-- Data extract follows --

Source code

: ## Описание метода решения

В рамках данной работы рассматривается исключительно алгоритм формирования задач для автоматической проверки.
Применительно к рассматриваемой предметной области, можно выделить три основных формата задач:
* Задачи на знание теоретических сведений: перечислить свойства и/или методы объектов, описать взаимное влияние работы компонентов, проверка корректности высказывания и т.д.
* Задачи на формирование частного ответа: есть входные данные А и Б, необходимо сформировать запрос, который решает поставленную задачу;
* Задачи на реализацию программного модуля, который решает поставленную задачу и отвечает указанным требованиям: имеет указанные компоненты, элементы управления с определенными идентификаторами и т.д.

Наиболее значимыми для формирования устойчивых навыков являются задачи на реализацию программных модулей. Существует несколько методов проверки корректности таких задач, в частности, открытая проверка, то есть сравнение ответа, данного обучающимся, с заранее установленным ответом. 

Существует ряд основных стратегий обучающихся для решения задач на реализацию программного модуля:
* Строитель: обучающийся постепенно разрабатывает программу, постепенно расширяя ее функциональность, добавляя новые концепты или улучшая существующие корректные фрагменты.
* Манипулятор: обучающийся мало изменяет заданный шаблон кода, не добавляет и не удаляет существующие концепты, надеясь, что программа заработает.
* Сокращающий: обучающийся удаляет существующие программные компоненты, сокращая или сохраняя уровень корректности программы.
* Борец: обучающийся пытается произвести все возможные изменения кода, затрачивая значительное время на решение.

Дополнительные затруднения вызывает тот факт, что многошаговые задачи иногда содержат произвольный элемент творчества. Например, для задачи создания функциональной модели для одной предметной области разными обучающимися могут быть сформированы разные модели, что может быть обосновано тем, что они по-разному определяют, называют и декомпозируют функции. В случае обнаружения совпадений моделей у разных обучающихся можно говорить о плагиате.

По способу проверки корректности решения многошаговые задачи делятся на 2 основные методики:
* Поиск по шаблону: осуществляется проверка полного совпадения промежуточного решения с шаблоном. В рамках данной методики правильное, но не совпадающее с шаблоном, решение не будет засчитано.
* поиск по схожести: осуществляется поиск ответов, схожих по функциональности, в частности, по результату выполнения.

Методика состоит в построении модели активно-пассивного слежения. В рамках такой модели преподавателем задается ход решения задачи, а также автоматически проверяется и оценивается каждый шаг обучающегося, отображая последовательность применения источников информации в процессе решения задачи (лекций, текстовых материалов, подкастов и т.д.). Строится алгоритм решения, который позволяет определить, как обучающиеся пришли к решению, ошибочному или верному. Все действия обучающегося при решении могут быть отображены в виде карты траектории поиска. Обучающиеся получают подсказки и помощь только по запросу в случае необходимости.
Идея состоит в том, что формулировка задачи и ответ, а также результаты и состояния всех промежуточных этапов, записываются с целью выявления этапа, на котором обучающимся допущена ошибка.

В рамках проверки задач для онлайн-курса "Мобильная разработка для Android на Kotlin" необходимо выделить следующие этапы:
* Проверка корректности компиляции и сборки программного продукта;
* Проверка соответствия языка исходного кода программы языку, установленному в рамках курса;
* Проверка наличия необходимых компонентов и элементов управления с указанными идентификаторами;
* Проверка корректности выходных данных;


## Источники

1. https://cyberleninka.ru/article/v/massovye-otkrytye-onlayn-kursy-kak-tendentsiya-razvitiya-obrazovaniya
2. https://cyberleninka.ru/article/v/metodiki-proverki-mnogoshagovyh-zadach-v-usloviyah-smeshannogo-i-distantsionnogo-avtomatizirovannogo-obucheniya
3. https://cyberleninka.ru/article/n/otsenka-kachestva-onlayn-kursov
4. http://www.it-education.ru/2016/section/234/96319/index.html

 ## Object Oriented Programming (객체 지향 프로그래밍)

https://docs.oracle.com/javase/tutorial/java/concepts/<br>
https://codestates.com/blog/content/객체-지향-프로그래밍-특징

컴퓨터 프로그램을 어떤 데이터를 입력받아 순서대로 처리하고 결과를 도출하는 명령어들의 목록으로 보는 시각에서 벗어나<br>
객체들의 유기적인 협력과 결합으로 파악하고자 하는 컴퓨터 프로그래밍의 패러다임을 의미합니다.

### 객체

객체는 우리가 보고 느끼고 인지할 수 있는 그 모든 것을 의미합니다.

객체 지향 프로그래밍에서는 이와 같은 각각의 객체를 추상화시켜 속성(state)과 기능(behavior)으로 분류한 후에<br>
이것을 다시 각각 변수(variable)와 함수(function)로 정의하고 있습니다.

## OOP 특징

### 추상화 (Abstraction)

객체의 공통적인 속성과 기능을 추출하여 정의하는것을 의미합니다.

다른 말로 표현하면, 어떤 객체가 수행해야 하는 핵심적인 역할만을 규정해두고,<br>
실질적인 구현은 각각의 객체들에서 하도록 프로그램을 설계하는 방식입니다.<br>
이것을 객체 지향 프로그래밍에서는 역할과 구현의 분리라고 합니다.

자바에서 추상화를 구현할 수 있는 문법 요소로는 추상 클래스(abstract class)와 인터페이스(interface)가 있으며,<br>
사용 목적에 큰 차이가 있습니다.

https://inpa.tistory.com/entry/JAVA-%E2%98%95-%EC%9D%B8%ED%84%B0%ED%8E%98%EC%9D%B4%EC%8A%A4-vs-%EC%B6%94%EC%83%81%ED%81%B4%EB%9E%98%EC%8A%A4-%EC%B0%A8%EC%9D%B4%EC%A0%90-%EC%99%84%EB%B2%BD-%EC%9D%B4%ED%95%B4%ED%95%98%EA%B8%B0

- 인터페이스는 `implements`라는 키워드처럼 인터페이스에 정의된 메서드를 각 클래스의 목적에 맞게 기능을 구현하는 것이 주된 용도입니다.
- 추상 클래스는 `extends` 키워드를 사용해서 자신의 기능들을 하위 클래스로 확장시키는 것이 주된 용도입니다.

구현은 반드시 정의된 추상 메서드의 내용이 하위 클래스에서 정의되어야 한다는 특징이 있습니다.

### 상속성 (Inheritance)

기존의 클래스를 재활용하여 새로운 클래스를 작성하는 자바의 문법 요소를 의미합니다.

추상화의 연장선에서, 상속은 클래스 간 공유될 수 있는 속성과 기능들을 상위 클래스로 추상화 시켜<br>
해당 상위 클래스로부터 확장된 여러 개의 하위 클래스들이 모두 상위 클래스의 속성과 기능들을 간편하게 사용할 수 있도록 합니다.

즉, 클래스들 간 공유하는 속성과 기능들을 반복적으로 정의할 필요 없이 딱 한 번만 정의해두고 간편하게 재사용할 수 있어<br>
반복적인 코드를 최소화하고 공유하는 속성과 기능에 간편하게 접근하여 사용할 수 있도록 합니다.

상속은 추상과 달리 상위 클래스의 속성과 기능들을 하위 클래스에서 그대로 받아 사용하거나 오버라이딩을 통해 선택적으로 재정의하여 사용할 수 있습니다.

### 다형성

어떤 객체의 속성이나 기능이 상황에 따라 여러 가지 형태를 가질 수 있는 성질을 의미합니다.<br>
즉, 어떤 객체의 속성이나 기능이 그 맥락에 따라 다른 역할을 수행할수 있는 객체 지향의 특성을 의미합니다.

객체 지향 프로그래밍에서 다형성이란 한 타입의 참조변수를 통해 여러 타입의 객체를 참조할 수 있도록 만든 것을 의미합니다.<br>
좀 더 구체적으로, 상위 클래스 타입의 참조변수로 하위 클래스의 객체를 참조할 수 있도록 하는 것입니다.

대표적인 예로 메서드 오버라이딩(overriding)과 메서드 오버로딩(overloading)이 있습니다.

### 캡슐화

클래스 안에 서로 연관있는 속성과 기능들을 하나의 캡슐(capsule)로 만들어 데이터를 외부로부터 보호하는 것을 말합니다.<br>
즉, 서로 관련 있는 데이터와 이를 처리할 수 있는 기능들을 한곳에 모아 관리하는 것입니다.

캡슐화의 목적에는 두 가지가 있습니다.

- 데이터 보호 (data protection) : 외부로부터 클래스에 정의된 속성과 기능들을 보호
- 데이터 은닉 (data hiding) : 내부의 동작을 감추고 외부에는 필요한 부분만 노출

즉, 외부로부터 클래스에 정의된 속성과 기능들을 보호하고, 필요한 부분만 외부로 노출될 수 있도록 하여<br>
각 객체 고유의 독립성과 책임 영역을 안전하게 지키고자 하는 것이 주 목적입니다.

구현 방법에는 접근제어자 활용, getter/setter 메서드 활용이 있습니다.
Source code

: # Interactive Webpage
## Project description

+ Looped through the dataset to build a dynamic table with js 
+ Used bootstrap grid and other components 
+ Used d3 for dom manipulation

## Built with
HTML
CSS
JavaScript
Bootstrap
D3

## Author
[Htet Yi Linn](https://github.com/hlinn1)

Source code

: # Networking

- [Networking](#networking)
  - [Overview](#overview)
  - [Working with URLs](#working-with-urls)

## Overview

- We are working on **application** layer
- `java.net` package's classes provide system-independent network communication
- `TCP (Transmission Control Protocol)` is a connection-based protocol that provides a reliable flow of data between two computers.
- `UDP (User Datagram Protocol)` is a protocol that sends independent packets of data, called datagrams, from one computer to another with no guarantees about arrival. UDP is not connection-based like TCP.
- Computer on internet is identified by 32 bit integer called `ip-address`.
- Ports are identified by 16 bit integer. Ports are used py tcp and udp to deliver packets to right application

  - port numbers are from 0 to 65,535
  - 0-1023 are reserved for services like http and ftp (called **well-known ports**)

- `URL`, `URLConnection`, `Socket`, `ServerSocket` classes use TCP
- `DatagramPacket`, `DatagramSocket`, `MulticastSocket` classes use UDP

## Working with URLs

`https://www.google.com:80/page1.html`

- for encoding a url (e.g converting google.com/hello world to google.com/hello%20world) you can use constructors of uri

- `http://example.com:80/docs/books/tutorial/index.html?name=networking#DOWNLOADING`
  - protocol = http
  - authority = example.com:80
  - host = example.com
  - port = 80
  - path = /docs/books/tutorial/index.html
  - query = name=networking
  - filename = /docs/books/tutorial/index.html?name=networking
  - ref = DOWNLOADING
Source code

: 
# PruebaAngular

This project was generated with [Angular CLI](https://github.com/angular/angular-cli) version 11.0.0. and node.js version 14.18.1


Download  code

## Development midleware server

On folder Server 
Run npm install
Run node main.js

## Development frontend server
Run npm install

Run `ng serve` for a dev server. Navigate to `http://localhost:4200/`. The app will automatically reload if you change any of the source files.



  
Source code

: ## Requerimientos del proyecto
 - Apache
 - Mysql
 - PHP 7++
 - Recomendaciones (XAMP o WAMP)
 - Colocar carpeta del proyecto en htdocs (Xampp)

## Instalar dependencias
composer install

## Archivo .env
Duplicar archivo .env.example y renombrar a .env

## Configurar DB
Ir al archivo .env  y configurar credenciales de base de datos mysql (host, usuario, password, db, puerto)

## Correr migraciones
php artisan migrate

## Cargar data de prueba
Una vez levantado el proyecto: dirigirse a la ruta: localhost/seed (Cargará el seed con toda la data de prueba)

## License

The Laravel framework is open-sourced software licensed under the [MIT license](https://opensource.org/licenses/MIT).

-- Data extract concluded --

> Exercise brief: Output only the lines from the one that contains "- ref = DOWNLOADING" through the final line of the records, exactly as given.

> Exercise answer:
  - ref = DOWNLOADING
Source code

: 
# PruebaAngular

This project was generated with [Angular CLI](https://github.com/angular/angular-cli) version 11.0.0. and node.js version 14.18.1


Download  code

## Development midleware server

On folder Server 
Run npm install
Run node main.js

## Development frontend server
Run npm install

Run `ng serve` for a dev server. Navigate to `http://localhost:4200/`. The app will automatically reload if you change any of the source files.



  
Source code

: ## Requerimientos del proyecto
 - Apache
 - Mysql
 - PHP 7++
 - Recomendaciones (XAMP o WAMP)
 - Colocar carpeta del proyecto en htdocs (Xampp)

## Instalar dependencias
composer install

## Archivo .env
Duplicar archivo .env.example y renombrar a .env

## Configurar DB
Ir al archivo .env  y configurar credenciales de base de datos mysql (host, usuario, password, db, puerto)

## Correr migraciones
php artisan migrate

## Cargar data de prueba
Una vez levantado el proyecto: dirigirse a la ruta: localhost/seed (Cargará el seed con toda la data de prueba)

## License

The Laravel framework is open-sourced software licensed under the [MIT license](https://opensource.org/licenses/MIT).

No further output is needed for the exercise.